- [What to work on] When the line containing "- **提出更多写作角度**" is found in the data below, copy it and each line after it through the line containing "- **分批修改**：在文章", exactly and with no others.

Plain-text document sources
____________________

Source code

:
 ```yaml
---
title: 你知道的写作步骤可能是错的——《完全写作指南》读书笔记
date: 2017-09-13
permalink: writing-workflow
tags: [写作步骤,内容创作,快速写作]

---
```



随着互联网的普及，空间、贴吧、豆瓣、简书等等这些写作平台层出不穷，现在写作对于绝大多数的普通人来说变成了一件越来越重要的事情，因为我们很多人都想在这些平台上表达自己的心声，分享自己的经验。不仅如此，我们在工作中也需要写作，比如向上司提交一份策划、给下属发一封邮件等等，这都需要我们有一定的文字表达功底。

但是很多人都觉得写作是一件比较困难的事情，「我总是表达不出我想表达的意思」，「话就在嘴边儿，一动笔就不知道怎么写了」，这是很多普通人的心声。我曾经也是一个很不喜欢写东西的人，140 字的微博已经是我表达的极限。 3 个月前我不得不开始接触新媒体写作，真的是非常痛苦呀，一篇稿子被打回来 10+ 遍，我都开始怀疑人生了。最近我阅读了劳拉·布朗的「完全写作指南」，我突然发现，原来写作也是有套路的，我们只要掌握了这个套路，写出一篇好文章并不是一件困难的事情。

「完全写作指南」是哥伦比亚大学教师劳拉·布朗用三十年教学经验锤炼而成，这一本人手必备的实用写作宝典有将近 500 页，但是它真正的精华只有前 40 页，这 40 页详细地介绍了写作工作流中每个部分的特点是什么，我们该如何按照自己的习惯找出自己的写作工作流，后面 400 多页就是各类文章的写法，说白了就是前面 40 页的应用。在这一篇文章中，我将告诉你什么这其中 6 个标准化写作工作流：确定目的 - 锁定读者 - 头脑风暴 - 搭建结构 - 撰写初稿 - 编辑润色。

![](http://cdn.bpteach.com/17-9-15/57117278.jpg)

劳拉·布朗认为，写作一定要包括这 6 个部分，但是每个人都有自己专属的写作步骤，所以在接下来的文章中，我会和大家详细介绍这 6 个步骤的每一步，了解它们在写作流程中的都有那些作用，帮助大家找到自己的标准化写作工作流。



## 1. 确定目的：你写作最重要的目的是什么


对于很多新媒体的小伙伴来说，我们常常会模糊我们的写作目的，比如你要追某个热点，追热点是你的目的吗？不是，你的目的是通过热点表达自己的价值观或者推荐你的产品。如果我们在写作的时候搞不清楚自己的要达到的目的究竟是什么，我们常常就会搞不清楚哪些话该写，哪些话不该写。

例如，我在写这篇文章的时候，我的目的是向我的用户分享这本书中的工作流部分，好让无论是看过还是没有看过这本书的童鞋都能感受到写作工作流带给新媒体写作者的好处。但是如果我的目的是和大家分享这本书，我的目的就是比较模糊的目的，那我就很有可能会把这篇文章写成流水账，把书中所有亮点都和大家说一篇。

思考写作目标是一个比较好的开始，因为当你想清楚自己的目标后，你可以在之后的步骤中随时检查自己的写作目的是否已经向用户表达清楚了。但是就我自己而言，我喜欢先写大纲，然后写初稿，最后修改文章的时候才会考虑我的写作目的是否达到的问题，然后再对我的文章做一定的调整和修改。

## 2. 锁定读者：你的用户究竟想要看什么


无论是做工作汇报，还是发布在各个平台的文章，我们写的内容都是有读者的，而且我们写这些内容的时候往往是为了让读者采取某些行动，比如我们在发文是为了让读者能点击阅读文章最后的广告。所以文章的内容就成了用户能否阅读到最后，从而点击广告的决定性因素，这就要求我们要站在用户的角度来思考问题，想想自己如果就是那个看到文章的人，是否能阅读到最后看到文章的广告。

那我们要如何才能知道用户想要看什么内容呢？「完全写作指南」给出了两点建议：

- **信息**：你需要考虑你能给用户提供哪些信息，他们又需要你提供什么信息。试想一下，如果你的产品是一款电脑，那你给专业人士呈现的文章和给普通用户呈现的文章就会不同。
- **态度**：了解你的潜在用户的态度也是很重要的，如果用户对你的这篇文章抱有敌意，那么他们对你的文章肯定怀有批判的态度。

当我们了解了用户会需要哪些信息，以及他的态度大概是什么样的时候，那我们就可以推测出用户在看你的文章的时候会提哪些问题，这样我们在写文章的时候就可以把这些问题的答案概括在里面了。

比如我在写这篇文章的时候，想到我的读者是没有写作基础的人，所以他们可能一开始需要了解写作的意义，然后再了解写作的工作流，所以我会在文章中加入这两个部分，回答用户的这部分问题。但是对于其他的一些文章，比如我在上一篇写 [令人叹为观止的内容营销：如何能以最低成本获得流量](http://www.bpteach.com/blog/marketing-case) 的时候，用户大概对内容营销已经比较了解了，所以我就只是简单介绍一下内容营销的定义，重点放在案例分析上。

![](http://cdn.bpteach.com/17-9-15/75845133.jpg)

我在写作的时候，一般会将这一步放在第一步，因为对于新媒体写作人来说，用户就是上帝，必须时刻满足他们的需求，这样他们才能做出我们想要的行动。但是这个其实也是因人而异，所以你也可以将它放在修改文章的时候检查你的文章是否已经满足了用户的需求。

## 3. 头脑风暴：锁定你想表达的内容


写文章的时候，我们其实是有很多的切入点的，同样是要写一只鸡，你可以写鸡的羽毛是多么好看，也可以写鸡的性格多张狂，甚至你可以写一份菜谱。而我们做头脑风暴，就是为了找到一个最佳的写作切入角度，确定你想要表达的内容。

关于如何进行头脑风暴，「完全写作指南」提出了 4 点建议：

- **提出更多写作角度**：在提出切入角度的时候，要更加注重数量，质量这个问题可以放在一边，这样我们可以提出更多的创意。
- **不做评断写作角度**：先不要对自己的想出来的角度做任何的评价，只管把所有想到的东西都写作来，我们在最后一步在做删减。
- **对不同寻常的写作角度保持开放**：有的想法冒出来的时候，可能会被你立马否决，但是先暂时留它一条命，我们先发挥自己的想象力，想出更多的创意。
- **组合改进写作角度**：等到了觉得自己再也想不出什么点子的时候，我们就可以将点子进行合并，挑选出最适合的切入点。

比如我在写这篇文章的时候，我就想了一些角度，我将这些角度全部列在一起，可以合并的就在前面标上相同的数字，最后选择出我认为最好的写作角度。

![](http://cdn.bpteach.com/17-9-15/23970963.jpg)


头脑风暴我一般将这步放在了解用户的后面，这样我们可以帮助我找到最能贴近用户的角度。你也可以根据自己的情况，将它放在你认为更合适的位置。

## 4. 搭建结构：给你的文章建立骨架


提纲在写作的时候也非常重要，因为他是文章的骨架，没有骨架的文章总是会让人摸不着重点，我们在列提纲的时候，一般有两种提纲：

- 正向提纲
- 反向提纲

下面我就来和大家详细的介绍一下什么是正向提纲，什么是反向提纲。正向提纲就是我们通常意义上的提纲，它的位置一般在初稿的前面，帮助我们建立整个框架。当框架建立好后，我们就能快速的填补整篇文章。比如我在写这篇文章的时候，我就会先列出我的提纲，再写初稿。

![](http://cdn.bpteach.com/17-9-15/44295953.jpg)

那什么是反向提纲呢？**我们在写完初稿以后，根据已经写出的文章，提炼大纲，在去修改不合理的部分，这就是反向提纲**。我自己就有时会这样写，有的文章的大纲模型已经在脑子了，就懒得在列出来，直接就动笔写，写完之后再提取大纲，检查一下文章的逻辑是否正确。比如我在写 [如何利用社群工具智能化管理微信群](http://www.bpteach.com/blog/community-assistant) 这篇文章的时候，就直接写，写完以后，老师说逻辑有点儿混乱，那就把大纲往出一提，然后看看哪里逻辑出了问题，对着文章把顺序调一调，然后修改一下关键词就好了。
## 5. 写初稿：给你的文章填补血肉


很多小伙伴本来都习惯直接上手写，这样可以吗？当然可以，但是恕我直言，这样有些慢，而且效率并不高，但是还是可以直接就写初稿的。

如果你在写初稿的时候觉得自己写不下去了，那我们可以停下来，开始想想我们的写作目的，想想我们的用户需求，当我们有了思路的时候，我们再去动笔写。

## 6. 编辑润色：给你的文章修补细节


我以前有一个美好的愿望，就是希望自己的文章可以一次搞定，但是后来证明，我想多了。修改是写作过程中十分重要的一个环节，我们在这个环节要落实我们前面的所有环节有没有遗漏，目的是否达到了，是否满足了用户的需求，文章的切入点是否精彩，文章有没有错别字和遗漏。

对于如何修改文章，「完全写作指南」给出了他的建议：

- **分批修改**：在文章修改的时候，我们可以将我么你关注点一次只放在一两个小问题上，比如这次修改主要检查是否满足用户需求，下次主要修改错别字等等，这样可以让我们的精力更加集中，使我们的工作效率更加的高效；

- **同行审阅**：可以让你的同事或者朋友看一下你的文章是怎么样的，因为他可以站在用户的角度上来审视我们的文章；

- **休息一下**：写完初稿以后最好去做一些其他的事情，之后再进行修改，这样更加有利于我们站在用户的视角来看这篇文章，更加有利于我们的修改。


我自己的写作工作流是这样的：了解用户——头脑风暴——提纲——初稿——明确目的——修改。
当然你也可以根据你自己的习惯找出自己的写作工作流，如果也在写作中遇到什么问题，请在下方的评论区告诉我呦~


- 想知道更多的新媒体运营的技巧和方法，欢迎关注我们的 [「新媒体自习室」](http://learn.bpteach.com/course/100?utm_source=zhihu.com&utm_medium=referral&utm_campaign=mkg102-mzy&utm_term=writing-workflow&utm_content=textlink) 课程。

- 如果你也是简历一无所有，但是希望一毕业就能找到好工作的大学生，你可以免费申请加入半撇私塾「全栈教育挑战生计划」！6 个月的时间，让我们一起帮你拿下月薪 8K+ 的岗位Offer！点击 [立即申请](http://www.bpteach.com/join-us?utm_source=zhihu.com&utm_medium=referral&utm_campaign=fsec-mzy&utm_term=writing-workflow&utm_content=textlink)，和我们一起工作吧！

____________________

- [Solution for this task]
- **提出更多写作角度**：在提出切入角度的时候，要更加注重数量，质量这个问题可以放在一边，这样我们可以提出更多的创意。
- **不做评断写作角度**：先不要对自己的想出来的角度做任何的评价，只管把所有想到的东西都写作来，我们在最后一步在做删减。
- **对不同寻常的写作角度保持开放**：有的想法冒出来的时候，可能会被你立马否决，但是先暂时留它一条命，我们先发挥自己的想象力，想出更多的创意。
- **组合改进写作角度**：等到了觉得自己再也想不出什么点子的时候，我们就可以将点子进行合并，挑选出最适合的切入点。

比如我在写这篇文章的时候，我就想了一些角度，我将这些角度全部列在一起，可以合并的就在前面标上相同的数字，最后选择出我认为最好的写作角度。

![](http://cdn.bpteach.com/17-9-15/23970963.jpg)


头脑风暴我一般将这步放在了解用户的后面，这样我们可以帮助我找到最能贴近用户的角度。你也可以根据自己的情况，将它放在你认为更合适的位置。

## 4. 搭建结构：给你的文章建立骨架


提纲在写作的时候也非常重要，因为他是文章的骨架，没有骨架的文章总是会让人摸不着重点，我们在列提纲的时候，一般有两种提纲：

- 正向提纲
- 反向提纲

下面我就来和大家详细的介绍一下什么是正向提纲，什么是反向提纲。正向提纲就是我们通常意义上的提纲，它的位置一般在初稿的前面，帮助我们建立整个框架。当框架建立好后，我们就能快速的填补整篇文章。比如我在写这篇文章的时候，我就会先列出我的提纲，再写初稿。

![](http://cdn.bpteach.com/17-9-15/44295953.jpg)

那什么是反向提纲呢？**我们在写完初稿以后，根据已经写出的文章，提炼大纲，在去修改不合理的部分，这就是反向提纲**。我自己就有时会这样写，有的文章的大纲模型已经在脑子了，就懒得在列出来，直接就动笔写，写完之后再提取大纲，检查一下文章的逻辑是否正确。比如我在写 [如何利用社群工具智能化管理微信群](http://www.bpteach.com/blog/community-assistant) 这篇文章的时候，就直接写，写完以后，老师说逻辑有点儿混乱，那就把大纲往出一提，然后看看哪里逻辑出了问题，对着文章把顺序调一调，然后修改一下关键词就好了。
## 5. 写初稿：给你的文章填补血肉


很多小伙伴本来都习惯直接上手写，这样可以吗？当然可以，但是恕我直言，这样有些慢，而且效率并不高，但是还是可以直接就写初稿的。

如果你在写初稿的时候觉得自己写不下去了，那我们可以停下来，开始想想我们的写作目的，想想我们的用户需求，当我们有了思路的时候，我们再去动笔写。

## 6. 编辑润色：给你的文章修补细节


我以前有一个美好的愿望，就是希望自己的文章可以一次搞定，但是后来证明，我想多了。修改是写作过程中十分重要的一个环节，我们在这个环节要落实我们前面的所有环节有没有遗漏，目的是否达到了，是否满足了用户的需求，文章的切入点是否精彩，文章有没有错别字和遗漏。

对于如何修改文章，「完全写作指南」给出了他的建议：

- **分批修改**：在文章修改的时候，我们可以将我么你关注点一次只放在一两个小问题上，比如这次修改主要检查是否满足用户需求，下次主要修改错别字等等，这样可以让我们的精力更加集中，使我们的工作效率更加的高效；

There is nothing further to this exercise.